__YOUR GOAL__. Do not repeat pictures. Repeat exactly the lines of the listing below from its first line through the line with "you click on".

○ ○ ○ ○ ○ ○ ○

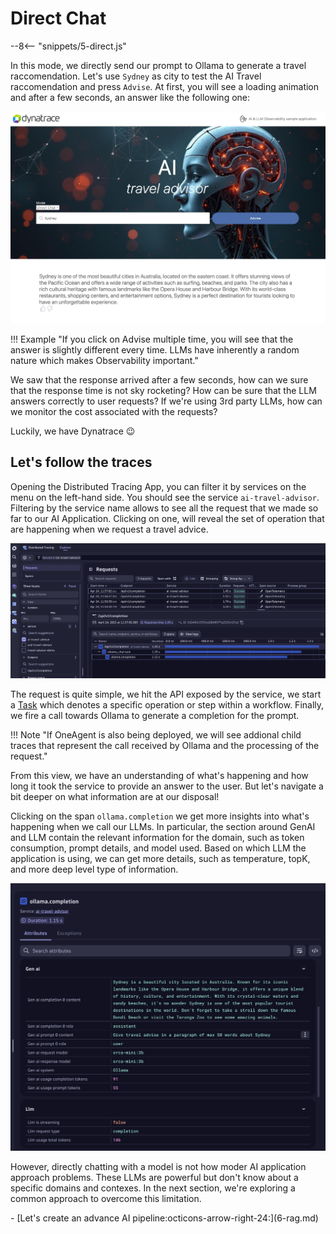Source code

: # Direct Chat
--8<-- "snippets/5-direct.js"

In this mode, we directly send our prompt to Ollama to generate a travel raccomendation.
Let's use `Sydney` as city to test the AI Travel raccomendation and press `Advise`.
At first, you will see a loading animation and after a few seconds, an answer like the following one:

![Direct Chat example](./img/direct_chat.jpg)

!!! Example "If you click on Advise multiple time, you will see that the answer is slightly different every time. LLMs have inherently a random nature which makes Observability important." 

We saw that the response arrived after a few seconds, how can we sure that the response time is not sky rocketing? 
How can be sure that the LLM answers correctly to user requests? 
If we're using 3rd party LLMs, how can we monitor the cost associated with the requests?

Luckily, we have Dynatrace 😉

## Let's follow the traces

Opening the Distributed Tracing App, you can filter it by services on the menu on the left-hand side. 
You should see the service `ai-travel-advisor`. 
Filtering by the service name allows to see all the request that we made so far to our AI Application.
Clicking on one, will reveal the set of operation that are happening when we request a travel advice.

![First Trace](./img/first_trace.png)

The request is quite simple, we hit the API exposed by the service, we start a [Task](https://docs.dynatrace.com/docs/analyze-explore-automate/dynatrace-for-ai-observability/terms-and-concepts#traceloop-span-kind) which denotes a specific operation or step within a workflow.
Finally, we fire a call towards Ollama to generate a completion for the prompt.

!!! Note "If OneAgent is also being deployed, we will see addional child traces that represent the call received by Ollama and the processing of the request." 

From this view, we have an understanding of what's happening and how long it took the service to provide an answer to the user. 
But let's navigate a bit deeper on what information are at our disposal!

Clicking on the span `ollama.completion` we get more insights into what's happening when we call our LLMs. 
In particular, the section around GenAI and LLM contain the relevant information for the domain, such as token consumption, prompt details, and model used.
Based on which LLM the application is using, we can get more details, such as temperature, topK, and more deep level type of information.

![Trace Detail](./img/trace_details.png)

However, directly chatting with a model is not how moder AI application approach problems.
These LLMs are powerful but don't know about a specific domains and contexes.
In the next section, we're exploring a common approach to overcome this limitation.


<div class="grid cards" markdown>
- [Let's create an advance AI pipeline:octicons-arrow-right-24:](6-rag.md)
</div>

○ ○ ○ ○ ○ ○ ○

__THE ANSWER__.
Source code

: # Direct Chat
--8<-- "snippets/5-direct.js"

In this mode, we directly send our prompt to Ollama to generate a travel raccomendation.
Let's use `Sydney` as city to test the AI Travel raccomendation and press `Advise`.
At first, you will see a loading animation and after a few seconds, an answer like the following one:

![Direct Chat example](./img/direct_chat.jpg)

!!! Example "If you click on Advise multiple time, you will see that the answer is slightly different every time. LLMs have inherently a random nature which makes Observability important." 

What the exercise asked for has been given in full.